> _SOURCE MATERIAL_:

------------------------------------------------------------

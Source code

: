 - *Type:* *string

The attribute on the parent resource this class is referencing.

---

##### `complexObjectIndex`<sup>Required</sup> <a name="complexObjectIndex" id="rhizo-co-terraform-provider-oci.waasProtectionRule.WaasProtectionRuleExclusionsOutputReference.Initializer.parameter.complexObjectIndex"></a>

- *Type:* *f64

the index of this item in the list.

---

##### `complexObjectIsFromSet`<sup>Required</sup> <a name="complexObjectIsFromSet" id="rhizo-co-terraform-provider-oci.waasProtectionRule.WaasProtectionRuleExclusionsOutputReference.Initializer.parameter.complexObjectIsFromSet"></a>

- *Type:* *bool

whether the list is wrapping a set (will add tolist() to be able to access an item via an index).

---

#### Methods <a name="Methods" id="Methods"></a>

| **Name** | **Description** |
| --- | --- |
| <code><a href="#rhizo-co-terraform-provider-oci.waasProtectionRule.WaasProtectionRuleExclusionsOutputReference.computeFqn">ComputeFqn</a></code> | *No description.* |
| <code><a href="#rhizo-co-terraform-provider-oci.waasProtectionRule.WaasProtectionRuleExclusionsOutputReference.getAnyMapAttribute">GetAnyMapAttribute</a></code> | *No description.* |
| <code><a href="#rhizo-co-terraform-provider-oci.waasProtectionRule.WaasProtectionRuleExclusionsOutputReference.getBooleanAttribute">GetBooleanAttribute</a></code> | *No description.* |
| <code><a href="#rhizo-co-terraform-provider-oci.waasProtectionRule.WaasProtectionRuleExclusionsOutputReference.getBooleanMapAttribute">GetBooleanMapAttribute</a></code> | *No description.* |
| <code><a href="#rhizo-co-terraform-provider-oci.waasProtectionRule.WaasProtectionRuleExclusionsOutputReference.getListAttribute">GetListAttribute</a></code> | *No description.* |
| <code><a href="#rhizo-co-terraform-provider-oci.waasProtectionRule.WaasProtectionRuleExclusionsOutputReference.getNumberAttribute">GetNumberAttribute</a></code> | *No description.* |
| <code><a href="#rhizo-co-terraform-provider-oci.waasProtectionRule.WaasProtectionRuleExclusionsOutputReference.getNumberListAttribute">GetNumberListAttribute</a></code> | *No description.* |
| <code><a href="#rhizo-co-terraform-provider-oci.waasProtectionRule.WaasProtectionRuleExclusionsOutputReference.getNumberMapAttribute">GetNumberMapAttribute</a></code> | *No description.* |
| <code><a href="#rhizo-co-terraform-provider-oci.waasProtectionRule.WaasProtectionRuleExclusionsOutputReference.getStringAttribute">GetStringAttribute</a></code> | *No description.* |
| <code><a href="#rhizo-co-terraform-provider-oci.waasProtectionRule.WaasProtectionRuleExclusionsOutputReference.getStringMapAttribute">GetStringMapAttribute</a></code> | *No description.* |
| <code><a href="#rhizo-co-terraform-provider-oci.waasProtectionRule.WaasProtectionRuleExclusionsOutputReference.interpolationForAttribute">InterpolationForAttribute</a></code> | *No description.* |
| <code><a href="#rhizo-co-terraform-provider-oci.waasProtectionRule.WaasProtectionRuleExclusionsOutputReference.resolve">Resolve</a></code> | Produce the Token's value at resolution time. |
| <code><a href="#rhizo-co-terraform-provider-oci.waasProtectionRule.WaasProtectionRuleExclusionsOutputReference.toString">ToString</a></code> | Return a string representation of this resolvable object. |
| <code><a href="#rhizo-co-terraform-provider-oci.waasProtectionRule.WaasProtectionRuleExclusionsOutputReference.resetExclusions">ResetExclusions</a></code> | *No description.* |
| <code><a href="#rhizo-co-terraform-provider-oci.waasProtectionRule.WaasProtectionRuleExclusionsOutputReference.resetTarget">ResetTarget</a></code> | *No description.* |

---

------------------------------------------------------------

> _REQUIRED ACTION_:
Would you copy out each record precisely as it stands?

> _FINAL ANSWER_:
Source code

: - *Type:* *string

The attribute on the parent resource this class is referencing.

---

##### `complexObjectIndex`<sup>Required</sup> <a name="complexObjectIndex" id="rhizo-co-terraform-provider-oci.waasProtectionRule.WaasProtectionRuleExclusionsOutputReference.Initializer.parameter.complexObjectIndex"></a>

- *Type:* *f64

the index of this item in the list.

---

##### `complexObjectIsFromSet`<sup>Required</sup> <a name="complexObjectIsFromSet" id="rhizo-co-terraform-provider-oci.waasProtectionRule.WaasProtectionRuleExclusionsOutputReference.Initializer.parameter.complexObjectIsFromSet"></a>

- *Type:* *bool

whether the list is wrapping a set (will add tolist() to be able to access an item via an index).

---

#### Methods <a name="Methods" id="Methods"></a>

| **Name** | **Description** |
| --- | --- |
| <code><a href="#rhizo-co-terraform-provider-oci.waasProtectionRule.WaasProtectionRuleExclusionsOutputReference.computeFqn">ComputeFqn</a></code> | *No description.* |
| <code><a href="#rhizo-co-terraform-provider-oci.waasProtectionRule.WaasProtectionRuleExclusionsOutputReference.getAnyMapAttribute">GetAnyMapAttribute</a></code> | *No description.* |
| <code><a href="#rhizo-co-terraform-provider-oci.waasProtectionRule.WaasProtectionRuleExclusionsOutputReference.getBooleanAttribute">GetBooleanAttribute</a></code> | *No description.* |
| <code><a href="#rhizo-co-terraform-provider-oci.waasProtectionRule.WaasProtectionRuleExclusionsOutputReference.getBooleanMapAttribute">GetBooleanMapAttribute</a></code> | *No description.* |
| <code><a href="#rhizo-co-terraform-provider-oci.waasProtectionRule.WaasProtectionRuleExclusionsOutputReference.getListAttribute">GetListAttribute</a></code> | *No description.* |
| <code><a href="#rhizo-co-terraform-provider-oci.waasProtectionRule.WaasProtectionRuleExclusionsOutputReference.getNumberAttribute">GetNumberAttribute</a></code> | *No description.* |
| <code><a href="#rhizo-co-terraform-provider-oci.waasProtectionRule.WaasProtectionRuleExclusionsOutputReference.getNumberListAttribute">GetNumberListAttribute</a></code> | *No description.* |
| <code><a href="#rhizo-co-terraform-provider-oci.waasProtectionRule.WaasProtectionRuleExclusionsOutputReference.getNumberMapAttribute">GetNumberMapAttribute</a></code> | *No description.* |
| <code><a href="#rhizo-co-terraform-provider-oci.waasProtectionRule.WaasProtectionRuleExclusionsOutputReference.getStringAttribute">GetStringAttribute</a></code> | *No description.* |
| <code><a href="#rhizo-co-terraform-provider-oci.waasProtectionRule.WaasProtectionRuleExclusionsOutputReference.getStringMapAttribute">GetStringMapAttribute</a></code> | *No description.* |
| <code><a href="#rhizo-co-terraform-provider-oci.waasProtectionRule.WaasProtectionRuleExclusionsOutputReference.interpolationForAttribute">InterpolationForAttribute</a></code> | *No description.* |
| <code><a href="#rhizo-co-terraform-provider-oci.waasProtectionRule.WaasProtectionRuleExclusionsOutputReference.resolve">Resolve</a></code> | Produce the Token's value at resolution time. |
| <code><a href="#rhizo-co-terraform-provider-oci.waasProtectionRule.WaasProtectionRuleExclusionsOutputReference.toString">ToString</a></code> | Return a string representation of this resolvable object. |
| <code><a href="#rhizo-co-terraform-provider-oci.waasProtectionRule.WaasProtectionRuleExclusionsOutputReference.resetExclusions">ResetExclusions</a></code> | *No description.* |
| <code><a href="#rhizo-co-terraform-provider-oci.waasProtectionRule.WaasProtectionRuleExclusionsOutputReference.resetTarget">ResetTarget</a></code> | *No description.* |

---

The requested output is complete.